Read Impossible Page 22


  If they failed—if she failed—it would burden him to know that truth.

  A pause. Then Zach nodded. "All right. I'll load up the goats' horns, the wheelbarrow, and the sand and corn dust in the car, and then we'll be off."

  Lucy was practically vibrating with relief. "I adore you. Okay, I already checked the tide tables and right here"—she pointed to a specific place on the map of the Bay of Fundy—"it'll be low tide at just after ten tomorrow morning. We'd have to wait a whole day for the next low tide at daylight."

  "That's true," said Zach. "Let me just call your parents. I assume you want them to come?"
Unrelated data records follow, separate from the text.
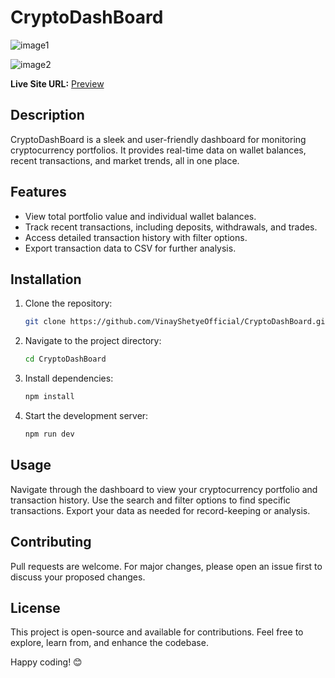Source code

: # CryptoDashBoard
![image1](https://github.com/user-attachments/assets/8e481d35-bfd3-4535-b713-5aeb446678f4)    
         
![image2](https://github.com/user-attachments/assets/2d6a9ed3-03cd-48a5-9aff-99d3f871a88d)   

 
**Live Site URL:** [Preview](https://66a851dfc3a7bcc679e5f76c--super-lollipop-0c695b.netlify.app/)

## Description
CryptoDashBoard is a sleek and user-friendly dashboard for monitoring cryptocurrency portfolios. It provides real-time data on wallet balances, recent transactions, and market trends, all in one place.

## Features
- View total portfolio value and individual wallet balances.
- Track recent transactions, including deposits, withdrawals, and trades.
- Access detailed transaction history with filter options.
- Export transaction data to CSV for further analysis.

## Installation
1. Clone the repository:
    ```bash
    git clone https://github.com/VinayShetyeOfficial/CryptoDashBoard.git
    ```
2. Navigate to the project directory:
    ```bash
    cd CryptoDashBoard
    ```
3. Install dependencies:
    ```bash
    npm install
    ```
4. Start the development server:
    ```bash
    npm run dev
    ```

## Usage
Navigate through the dashboard to view your cryptocurrency portfolio and transaction history. Use the search and filter options to find specific transactions. Export your data as needed for record-keeping or analysis.

## Contributing
Pull requests are welcome. For major changes, please open an issue first to discuss your proposed changes.

## License
This project is open-source and available for contributions. Feel free to explore, learn from, and enhance the codebase.

Happy coding! 😊


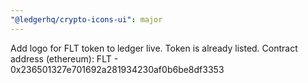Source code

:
 ```yaml
---
"@ledgerhq/crypto-icons-ui": major
---
```


Add logo for FLT token to ledger live. Token is already listed.
Contract address (ethereum):
FLT - 0x236501327e701692a281934230af0b6be8df3353
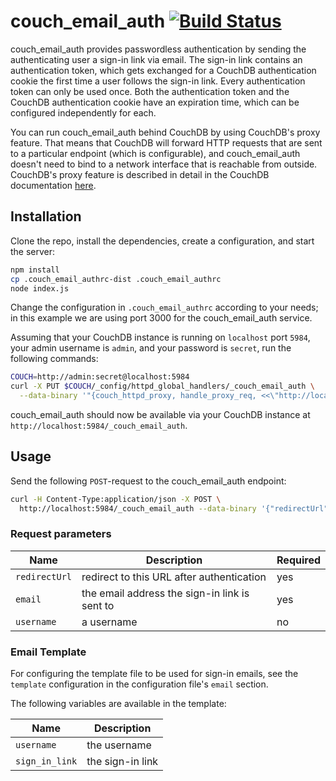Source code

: # couch_email_auth [![Build Status](https://travis-ci.org/KlausTrainer/couch_email_auth.svg?branch=master)](https://travis-ci.org/KlausTrainer/couch_email_auth)

couch_email_auth provides passwordless authentication by sending the authenticating user a sign-in link via email. The sign-in link contains an authentication token, which gets exchanged for a CouchDB authentication cookie the first time a user follows the sign-in link. Every authentication token can only be used once. Both the authentication token and the CouchDB authentication cookie have an expiration time, which can be configured independently for each.

You can run couch_email_auth behind CouchDB by using CouchDB's proxy feature. That means that CouchDB will forward HTTP requests that are sent to a particular endpoint (which is configurable), and couch_email_auth doesn't need to bind to a network interface that is reachable from outside. CouchDB's proxy feature is described in detail in the CouchDB documentation [here](http://docs.couchdb.org/en/latest/config/proxying.html).


## Installation

Clone the repo, install the dependencies, create a configuration, and start the server:

```sh
npm install
cp .couch_email_authrc-dist .couch_email_authrc
node index.js
```

Change the configuration in `.couch_email_authrc` according to your needs; in this example we are using port 3000 for the couch_email_auth service.

Assuming that your CouchDB instance is running on `localhost` port `5984`, your admin username is `admin`, and your password is `secret`, run the following commands:

```sh
COUCH=http://admin:secret@localhost:5984
curl -X PUT $COUCH/_config/httpd_global_handlers/_couch_email_auth \
  --data-binary '"{couch_httpd_proxy, handle_proxy_req, <<\"http://localhost:3000\">>}"'
```

couch_email_auth should now be available via your CouchDB instance at `http://localhost:5984/_couch_email_auth`.


## Usage

Send the following `POST`-request to the couch_email_auth endpoint:

```sh
curl -H Content-Type:application/json -X POST \
  http://localhost:5984/_couch_email_auth --data-binary '{"redirectUrl": "http://example.com/app", "email": "andy@example.com", "username": "Andy"}'
```

### Request parameters

| Name          | Description                                   | Required |
| ------------- | --------------------------------------------- | -------- |
| `redirectUrl` | redirect to this URL after authentication     | yes      |
| `email`       | the email address the sign-in link is sent to | yes      |
| `username`    | a username                                    | no       |

### Email Template

For configuring the template file to be used for sign-in emails, see the `template` configuration in the configuration file's `email` section.

The following variables are available in the template:

| Name           | Description      |
| -------------- | ---------------- |
| `username`     | the username     |
| `sign_in_link` | the sign-in link |
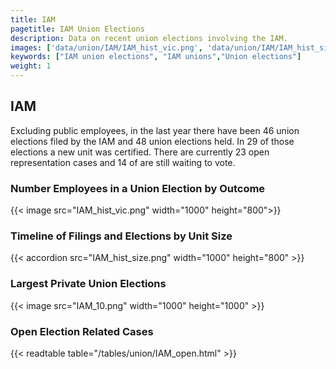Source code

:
 ```yaml
---
title: IAM
pagetitle: IAM Union Elections
description: Data on recent union elections involving the IAM.
images: ['data/union/IAM/IAM_hist_vic.png', 'data/union/IAM/IAM_hist_size.png', 'data/union/IAM/IAM_10.png']
keywords: ["IAM union elections", "IAM unions","Union elections"]
weight: 1
---
```

##  IAM

Excluding public employees, in the last year there have been 46 union elections filed by the IAM and 48 union elections held. In 29 of those elections a new unit was certified. There are currently 23 open representation cases and 14 of are still waiting to vote.

### Number Employees in a Union Election by Outcome
{{< image src="IAM_hist_vic.png" width="1000" height="800">}}

### Timeline of Filings and Elections by Unit Size
{{< accordion src="IAM_hist_size.png" width="1000" height="800" >}}

### Largest Private Union Elections
{{< image src="IAM_10.png" width="1000" height="1000"  >}}

### Open Election Related Cases
{{< readtable table="/tables/union/IAM_open.html" >}}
  "Oh, yeah." Lucy put a hand to her stomach. "Especially Soledad."

  Zach froze. "But you told me the doctor said—"

  "Calm down. I still have three weeks. We'll be there and back before I go into labor, I'm sure. I just thought Soledad should be nearby anyway, just in case."

  "Sounds good to me," said Zach. But when he got off the phone, he was frowning. "She says Leo has a gig tonight that he's already left for and she's not sure exactly where it is. He always turns his phone off when he plays, and he won't be home until one or two in the morning. And a night's sleep would do us all good, she says, and can we leave first thing tomorrow? I told her that was fine. I know you'd like to go now, but it's a good idea to wait, Lucy. It won't be long."

  There was a lengthy pause. Lucy looked as if she wanted to speak; indeed, she moved her lips as if she were forming words. But she didn't. Then, slowly, carefully, she said, "I want to make tomorrow morning's tide. It feels important to me—actually, it feels urgent." She took a deep breath, and turned away. She massaged her throat as if it were stiff.

  Zach hesitated. It made all the sense in the world to get some sleep tonight and go in the morning with Soledad and Leo.

  He said, "Okay. You and I will go right now. I'll tell your parents to follow us up tomorrow morning, as soon as they can. They'll only be a few hours behind us. It's no biggie. They'll meet us there."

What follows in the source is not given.